Regional odontodysplasia. **Explanation:** **Regional Odontodysplasia (ROD)**, also known as **"Ghost Teeth,"** is a rare, non-hereditary developmental anomaly affecting the ectodermal and mesodermal tooth components. The characteristic histopathological features described—marked reduction in dentin volume, a widened predentin layer, and extensive areas of **interglobular dentin** (unfused calcification foci)—result from defective mineralization of the organic matrix. Radiographically, these teeth show thin enamel and dentin with enlarged pulp chambers, giving them a faint, "ghost-like" appearance. **Analysis of Incorrect Options:** * **Dentinogenesis Imperfecta:** This is a hereditary defect of dentin. While it shows thin dentin, the hallmark is the **obliteration of pulp chambers** due to continuous deposition of abnormal dentin, and it lacks the specific "ghostly" radiographic appearance of ROD. * **Amelogenesis Imperfecta:** This condition primarily affects the **enamel** (ectodermal origin). The dentin and pulp remain histologically and radiographically normal. * **Osteogenesis Imperfecta:** This is a systemic connective tissue disorder caused by Type I collagen mutations. While it is frequently associated with Dentinogenesis Imperfecta (Type I), it does not present with the localized, "regional" interglobular dentin patterns seen in ROD. **High-Yield Clinical Pearls for NEET-PG:** * **Clinical Presentation:** ROD usually affects a localized quadrant (unilateral) and often involves both primary and permanent dentition. * **Radiographic Sign:** The "Ghost Teeth" appearance is the classic buzzword. * **Etiology:** Unlike the other options, ROD is **idiopathic and non-hereditary**, often attributed to local vascular or traumatic factors during tooth development.
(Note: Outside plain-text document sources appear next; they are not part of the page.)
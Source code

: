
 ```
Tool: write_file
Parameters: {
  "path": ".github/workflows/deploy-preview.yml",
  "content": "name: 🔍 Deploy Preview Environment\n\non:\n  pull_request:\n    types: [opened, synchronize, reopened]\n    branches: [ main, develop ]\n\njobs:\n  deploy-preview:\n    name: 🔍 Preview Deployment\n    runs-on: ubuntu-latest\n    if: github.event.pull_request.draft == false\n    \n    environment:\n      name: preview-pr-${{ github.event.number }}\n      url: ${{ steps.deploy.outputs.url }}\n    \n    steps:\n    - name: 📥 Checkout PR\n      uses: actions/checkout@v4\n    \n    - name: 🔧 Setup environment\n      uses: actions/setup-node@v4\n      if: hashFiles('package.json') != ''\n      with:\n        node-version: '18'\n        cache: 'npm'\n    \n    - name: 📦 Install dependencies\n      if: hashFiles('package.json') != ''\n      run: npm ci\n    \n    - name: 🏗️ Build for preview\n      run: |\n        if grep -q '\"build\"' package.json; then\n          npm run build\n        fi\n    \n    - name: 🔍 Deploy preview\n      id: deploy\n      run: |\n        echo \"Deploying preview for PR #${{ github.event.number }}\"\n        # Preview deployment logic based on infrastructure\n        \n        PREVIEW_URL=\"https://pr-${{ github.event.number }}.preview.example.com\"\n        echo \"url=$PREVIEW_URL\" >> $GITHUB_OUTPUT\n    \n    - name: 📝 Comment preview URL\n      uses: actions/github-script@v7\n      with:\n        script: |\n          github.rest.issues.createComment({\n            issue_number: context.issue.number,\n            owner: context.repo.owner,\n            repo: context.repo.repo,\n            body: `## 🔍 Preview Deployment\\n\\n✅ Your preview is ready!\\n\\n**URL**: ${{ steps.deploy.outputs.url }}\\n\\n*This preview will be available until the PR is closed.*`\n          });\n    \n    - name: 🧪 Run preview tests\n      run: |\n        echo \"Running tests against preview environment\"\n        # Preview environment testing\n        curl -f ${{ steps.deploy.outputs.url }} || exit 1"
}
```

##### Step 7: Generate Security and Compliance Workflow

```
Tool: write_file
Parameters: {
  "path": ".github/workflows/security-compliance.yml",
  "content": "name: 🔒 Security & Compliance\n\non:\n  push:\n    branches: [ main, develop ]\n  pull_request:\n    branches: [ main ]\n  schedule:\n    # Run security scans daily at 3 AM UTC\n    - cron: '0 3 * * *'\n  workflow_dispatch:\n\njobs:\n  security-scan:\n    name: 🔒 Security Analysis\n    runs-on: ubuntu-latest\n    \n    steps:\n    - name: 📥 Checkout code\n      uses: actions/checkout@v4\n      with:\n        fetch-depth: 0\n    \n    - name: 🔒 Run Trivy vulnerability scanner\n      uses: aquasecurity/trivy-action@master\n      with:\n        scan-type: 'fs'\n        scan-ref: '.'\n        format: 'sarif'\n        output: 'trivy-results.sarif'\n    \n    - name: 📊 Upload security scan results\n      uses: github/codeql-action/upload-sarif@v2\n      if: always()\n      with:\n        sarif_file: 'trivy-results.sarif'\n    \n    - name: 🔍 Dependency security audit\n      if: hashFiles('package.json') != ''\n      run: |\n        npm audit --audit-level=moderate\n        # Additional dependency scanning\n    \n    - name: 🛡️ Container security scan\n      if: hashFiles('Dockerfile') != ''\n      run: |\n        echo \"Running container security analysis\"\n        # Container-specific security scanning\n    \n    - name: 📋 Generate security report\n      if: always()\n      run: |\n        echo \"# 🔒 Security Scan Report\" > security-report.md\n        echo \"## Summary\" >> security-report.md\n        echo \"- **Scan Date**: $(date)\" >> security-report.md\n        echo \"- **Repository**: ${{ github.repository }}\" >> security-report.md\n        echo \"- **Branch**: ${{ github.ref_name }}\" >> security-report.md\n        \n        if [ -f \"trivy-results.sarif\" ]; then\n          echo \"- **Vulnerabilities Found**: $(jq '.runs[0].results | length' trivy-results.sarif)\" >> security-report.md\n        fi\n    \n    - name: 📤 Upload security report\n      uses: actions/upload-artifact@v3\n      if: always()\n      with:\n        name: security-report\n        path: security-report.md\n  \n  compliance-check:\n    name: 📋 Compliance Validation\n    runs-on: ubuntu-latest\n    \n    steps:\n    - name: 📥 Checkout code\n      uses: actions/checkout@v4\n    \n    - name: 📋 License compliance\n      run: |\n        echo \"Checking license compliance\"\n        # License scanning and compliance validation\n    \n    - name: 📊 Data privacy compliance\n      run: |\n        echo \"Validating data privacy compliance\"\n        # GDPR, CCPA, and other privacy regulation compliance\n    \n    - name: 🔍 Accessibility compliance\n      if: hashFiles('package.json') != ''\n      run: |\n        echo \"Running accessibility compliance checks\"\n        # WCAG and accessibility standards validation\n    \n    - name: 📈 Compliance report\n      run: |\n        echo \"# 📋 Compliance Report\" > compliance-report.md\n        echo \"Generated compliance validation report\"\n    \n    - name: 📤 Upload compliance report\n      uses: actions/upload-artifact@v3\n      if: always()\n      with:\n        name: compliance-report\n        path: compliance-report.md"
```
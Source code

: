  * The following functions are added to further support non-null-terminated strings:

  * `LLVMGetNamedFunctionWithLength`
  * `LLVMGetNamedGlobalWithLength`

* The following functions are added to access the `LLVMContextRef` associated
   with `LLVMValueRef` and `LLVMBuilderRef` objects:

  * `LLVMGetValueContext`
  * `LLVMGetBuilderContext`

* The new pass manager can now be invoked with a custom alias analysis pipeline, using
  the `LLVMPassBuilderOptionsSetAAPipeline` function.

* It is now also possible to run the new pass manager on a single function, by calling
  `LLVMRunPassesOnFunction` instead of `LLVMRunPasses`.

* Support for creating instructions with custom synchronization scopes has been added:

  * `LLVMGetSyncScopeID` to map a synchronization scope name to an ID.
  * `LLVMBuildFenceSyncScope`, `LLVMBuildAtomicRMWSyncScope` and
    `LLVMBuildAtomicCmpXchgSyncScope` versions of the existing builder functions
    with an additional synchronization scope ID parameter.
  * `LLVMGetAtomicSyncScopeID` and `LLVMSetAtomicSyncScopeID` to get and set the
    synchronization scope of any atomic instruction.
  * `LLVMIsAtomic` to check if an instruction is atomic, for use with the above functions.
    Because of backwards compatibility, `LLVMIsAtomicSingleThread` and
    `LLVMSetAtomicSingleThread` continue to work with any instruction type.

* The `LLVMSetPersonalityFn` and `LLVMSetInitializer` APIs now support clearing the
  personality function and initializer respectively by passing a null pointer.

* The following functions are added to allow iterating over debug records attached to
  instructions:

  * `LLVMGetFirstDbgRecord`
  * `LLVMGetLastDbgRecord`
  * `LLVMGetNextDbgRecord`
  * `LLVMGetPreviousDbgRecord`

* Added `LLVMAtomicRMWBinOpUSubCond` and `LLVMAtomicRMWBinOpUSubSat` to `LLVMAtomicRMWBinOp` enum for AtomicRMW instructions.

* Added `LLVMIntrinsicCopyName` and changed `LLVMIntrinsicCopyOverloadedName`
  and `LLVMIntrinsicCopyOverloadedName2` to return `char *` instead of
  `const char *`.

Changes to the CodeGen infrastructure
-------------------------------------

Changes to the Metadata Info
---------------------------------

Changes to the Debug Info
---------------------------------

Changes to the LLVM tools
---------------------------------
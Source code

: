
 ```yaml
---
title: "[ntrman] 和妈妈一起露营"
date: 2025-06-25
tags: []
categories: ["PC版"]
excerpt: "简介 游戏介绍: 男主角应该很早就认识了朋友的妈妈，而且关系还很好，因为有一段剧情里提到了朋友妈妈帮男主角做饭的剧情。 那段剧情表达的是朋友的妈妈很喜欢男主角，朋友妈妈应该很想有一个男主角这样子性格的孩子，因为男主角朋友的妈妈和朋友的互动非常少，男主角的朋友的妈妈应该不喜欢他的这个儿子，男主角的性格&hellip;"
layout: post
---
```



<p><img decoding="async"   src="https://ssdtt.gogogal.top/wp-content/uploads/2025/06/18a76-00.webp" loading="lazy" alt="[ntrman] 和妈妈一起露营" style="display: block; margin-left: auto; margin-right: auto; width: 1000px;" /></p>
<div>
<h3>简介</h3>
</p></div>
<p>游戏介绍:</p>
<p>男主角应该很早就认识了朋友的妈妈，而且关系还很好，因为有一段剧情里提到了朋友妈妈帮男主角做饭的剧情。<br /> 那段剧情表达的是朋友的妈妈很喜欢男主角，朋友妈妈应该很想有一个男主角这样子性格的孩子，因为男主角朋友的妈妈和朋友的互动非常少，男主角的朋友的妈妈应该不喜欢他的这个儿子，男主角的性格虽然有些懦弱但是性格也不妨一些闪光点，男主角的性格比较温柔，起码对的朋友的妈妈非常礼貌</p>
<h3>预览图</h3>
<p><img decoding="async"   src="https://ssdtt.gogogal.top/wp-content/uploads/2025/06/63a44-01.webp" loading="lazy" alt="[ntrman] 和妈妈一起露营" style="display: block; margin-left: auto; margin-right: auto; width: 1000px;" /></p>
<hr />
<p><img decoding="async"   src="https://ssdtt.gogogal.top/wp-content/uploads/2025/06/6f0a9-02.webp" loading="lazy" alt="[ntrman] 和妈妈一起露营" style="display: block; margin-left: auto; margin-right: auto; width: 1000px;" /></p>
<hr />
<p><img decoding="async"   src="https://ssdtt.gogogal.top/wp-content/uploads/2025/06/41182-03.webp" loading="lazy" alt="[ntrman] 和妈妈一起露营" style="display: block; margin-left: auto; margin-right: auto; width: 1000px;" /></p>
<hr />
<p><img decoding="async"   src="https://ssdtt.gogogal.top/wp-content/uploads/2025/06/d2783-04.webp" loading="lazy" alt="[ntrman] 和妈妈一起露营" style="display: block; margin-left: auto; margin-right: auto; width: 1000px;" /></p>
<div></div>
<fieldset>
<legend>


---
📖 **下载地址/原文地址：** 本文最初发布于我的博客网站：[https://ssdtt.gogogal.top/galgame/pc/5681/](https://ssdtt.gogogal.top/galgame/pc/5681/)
Q: Fibrous dysplasia associated with intramuscular myxoma is known as:

Maza rahe syndrome. **Explanation:** **Mazabraud Syndrome** (often spelled phonetically in exams as Maza rahe syndrome) is a rare condition characterized by the association of **fibrous dysplasia** (usually polyostotic) and **intramuscular myxomas** [1]. Both lesions are linked to post-zygotic mutations in the **GNAS1 gene**, which leads to constitutive activation of the Gs-alpha protein. The myxomas typically appear years after the bone lesions and are most commonly found in the large muscles of the thigh [1]. **Analysis of Incorrect Options:** * **Hans-Schüller-Christian Disease:** This is a clinical triad of multifocal **Langerhans Cell Histiocytosis (LCH)** consisting of calvarial bone defects, exophthalmos, and diabetes insipidus. It is unrelated to fibrous dysplasia. * **Marfan Syndrome:** A connective tissue disorder caused by mutations in the **FBN1 gene** (fibrillin-1). It presents with skeletal abnormalities (arachnodactyly, pectus excavatum), ectopia lentis, and aortic root dilation. * **Ehlers-Danlos Syndrome:** A group of disorders affecting **collagen synthesis**, primarily characterized by joint hypermobility, skin hyperextensibility, and tissue fragility. **High-Yield Clinical Pearls for NEET-PG:** * **McCune-Albright Syndrome:** Another GNAS mutation-related disorder featuring polyostotic fibrous dysplasia, **Café-au-lait spots** (Coast of Maine borders), and **precocious puberty** (endocrinopathies) [1]. * **Radiology of Fibrous Dysplasia:** Classically described as having a **"Ground-glass appearance"** on X-ray. * **Histology:** Characterized by "Chinese-letter" patterns of trabecular bone without osteoblastic rimming [1]. **References:** [1] Kumar V, Abbas AK, et al.. Robbins and Cotran Pathologic Basis of Disease. 9th ed. Bones, Joints, and Soft Tissue Tumors, pp. 1208-1209.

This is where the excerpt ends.